_The problem:_
Look below for the line that has "[Click to see". Set down the lines from there through the line that has "## Introduction", exactly as written.

****************

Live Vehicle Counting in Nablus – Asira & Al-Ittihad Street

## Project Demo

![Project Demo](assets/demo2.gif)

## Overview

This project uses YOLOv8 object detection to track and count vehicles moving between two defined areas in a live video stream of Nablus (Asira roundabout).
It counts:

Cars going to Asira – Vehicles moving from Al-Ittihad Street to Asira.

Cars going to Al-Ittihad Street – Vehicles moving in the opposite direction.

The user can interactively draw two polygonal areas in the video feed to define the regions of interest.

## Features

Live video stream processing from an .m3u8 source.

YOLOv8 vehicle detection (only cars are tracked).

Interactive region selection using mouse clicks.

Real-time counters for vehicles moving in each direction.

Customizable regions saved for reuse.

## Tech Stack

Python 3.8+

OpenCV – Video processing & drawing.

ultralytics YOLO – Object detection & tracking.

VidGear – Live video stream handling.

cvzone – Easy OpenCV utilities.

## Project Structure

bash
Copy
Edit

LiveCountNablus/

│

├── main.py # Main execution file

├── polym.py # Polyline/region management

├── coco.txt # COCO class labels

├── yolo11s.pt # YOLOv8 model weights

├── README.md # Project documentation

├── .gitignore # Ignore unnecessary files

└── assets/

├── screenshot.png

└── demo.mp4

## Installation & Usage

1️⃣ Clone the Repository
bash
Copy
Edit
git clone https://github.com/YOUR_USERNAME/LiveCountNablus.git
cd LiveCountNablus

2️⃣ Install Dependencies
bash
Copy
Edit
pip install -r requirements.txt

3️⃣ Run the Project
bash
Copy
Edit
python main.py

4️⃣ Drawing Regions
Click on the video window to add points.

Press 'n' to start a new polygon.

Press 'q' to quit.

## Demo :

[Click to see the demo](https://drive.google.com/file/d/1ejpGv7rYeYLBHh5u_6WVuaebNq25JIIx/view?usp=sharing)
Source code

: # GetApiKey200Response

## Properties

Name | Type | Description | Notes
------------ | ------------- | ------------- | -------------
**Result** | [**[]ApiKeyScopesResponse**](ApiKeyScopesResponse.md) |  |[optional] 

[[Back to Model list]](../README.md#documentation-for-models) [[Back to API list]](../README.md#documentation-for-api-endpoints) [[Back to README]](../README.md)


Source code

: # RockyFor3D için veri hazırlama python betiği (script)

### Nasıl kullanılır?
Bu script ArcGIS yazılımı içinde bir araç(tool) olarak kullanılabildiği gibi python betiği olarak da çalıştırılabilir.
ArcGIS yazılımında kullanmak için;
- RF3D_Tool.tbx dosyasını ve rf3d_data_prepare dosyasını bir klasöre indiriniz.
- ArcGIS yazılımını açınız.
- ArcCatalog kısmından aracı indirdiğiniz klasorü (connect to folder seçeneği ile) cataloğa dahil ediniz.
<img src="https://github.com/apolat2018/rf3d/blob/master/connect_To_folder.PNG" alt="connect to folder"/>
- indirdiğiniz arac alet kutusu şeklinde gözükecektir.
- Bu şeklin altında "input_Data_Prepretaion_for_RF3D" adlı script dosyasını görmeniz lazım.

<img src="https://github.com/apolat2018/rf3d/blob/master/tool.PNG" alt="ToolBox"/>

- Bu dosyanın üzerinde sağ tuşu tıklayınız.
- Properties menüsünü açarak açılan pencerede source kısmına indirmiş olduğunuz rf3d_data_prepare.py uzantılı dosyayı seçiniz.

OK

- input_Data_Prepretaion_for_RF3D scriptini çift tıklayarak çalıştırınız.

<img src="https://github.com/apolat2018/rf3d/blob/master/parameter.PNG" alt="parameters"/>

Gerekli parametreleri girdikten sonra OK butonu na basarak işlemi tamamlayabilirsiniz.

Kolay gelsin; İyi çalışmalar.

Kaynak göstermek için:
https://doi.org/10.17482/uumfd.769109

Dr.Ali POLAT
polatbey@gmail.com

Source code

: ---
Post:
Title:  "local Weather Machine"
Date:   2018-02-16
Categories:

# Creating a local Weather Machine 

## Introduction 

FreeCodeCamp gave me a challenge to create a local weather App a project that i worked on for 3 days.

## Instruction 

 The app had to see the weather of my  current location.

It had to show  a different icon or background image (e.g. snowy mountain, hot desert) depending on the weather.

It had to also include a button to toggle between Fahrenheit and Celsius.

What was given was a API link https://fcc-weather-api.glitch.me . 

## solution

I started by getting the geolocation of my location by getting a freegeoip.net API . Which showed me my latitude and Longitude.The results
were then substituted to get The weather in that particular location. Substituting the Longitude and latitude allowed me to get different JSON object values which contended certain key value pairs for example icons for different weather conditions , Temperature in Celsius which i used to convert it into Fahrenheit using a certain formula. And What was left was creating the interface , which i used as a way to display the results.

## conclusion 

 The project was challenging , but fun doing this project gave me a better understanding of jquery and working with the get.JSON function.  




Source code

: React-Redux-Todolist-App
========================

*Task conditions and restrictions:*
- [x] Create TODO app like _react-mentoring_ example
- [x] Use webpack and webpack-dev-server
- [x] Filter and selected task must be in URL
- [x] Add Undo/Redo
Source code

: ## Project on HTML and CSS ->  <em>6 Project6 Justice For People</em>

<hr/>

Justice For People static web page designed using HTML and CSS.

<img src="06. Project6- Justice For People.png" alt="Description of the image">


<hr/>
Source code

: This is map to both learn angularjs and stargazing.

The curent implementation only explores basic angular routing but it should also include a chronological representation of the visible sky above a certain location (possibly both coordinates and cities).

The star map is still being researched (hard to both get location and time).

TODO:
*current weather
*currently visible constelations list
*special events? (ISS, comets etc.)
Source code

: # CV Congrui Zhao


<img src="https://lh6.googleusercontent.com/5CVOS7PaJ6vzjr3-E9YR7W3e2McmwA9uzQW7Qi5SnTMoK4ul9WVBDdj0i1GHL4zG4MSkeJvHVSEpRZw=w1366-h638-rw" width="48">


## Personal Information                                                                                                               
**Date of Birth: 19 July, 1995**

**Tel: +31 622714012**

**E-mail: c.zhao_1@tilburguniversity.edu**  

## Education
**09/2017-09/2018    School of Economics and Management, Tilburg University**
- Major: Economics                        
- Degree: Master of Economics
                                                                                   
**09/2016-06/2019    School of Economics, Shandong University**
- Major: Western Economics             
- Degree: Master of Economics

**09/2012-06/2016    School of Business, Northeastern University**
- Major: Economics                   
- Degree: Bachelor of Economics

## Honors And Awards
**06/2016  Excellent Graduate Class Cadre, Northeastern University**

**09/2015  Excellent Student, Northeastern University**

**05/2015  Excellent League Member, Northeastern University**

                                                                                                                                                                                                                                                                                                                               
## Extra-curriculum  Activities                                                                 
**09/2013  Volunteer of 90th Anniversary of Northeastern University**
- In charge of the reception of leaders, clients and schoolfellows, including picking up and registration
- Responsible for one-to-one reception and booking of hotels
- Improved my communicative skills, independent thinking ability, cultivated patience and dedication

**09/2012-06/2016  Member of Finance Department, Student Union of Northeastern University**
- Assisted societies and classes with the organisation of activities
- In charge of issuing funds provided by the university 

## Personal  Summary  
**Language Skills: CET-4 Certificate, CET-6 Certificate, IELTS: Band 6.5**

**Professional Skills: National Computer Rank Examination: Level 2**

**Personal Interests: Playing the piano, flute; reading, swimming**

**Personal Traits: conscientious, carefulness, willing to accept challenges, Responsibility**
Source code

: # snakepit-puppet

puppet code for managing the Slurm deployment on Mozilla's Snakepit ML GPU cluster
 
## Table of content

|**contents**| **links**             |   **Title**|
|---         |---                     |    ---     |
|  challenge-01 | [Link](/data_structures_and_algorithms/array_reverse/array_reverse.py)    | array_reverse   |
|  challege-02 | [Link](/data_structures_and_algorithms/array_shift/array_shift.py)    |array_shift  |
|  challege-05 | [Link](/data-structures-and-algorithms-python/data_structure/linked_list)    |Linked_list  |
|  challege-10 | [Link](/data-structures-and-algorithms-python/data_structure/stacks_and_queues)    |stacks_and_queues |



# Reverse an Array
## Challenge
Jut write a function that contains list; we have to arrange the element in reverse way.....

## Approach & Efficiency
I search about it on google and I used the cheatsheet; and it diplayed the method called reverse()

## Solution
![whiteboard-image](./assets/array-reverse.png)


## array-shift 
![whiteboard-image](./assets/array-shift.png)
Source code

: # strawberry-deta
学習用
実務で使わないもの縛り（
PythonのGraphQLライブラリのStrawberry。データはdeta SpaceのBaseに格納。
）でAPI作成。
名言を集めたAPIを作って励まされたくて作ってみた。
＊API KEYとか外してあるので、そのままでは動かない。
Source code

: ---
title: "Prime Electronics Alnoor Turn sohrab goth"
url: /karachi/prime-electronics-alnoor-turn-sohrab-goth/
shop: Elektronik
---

****************

_Answer for the task:_
[Click to see the demo](https://drive.google.com/file/d/1ejpGv7rYeYLBHh5u_6WVuaebNq25JIIx/view?usp=sharing)
Source code

: # GetApiKey200Response

## Properties

Name | Type | Description | Notes
------------ | ------------- | ------------- | -------------
**Result** | [**[]ApiKeyScopesResponse**](ApiKeyScopesResponse.md) |  |[optional] 

[[Back to Model list]](../README.md#documentation-for-models) [[Back to API list]](../README.md#documentation-for-api-endpoints) [[Back to README]](../README.md)


Source code

: # RockyFor3D için veri hazırlama python betiği (script)

### Nasıl kullanılır?
Bu script ArcGIS yazılımı içinde bir araç(tool) olarak kullanılabildiği gibi python betiği olarak da çalıştırılabilir.
ArcGIS yazılımında kullanmak için;
- RF3D_Tool.tbx dosyasını ve rf3d_data_prepare dosyasını bir klasöre indiriniz.
- ArcGIS yazılımını açınız.
- ArcCatalog kısmından aracı indirdiğiniz klasorü (connect to folder seçeneği ile) cataloğa dahil ediniz.
<img src="https://github.com/apolat2018/rf3d/blob/master/connect_To_folder.PNG" alt="connect to folder"/>
- indirdiğiniz arac alet kutusu şeklinde gözükecektir.
- Bu şeklin altında "input_Data_Prepretaion_for_RF3D" adlı script dosyasını görmeniz lazım.

<img src="https://github.com/apolat2018/rf3d/blob/master/tool.PNG" alt="ToolBox"/>

- Bu dosyanın üzerinde sağ tuşu tıklayınız.
- Properties menüsünü açarak açılan pencerede source kısmına indirmiş olduğunuz rf3d_data_prepare.py uzantılı dosyayı seçiniz.

OK

- input_Data_Prepretaion_for_RF3D scriptini çift tıklayarak çalıştırınız.

<img src="https://github.com/apolat2018/rf3d/blob/master/parameter.PNG" alt="parameters"/>

Gerekli parametreleri girdikten sonra OK butonu na basarak işlemi tamamlayabilirsiniz.

Kolay gelsin; İyi çalışmalar.

Kaynak göstermek için:
https://doi.org/10.17482/uumfd.769109

Dr.Ali POLAT
polatbey@gmail.com

Source code

: ---
Post:
Title:  "local Weather Machine"
Date:   2018-02-16
Categories:

# Creating a local Weather Machine 

## Introduction 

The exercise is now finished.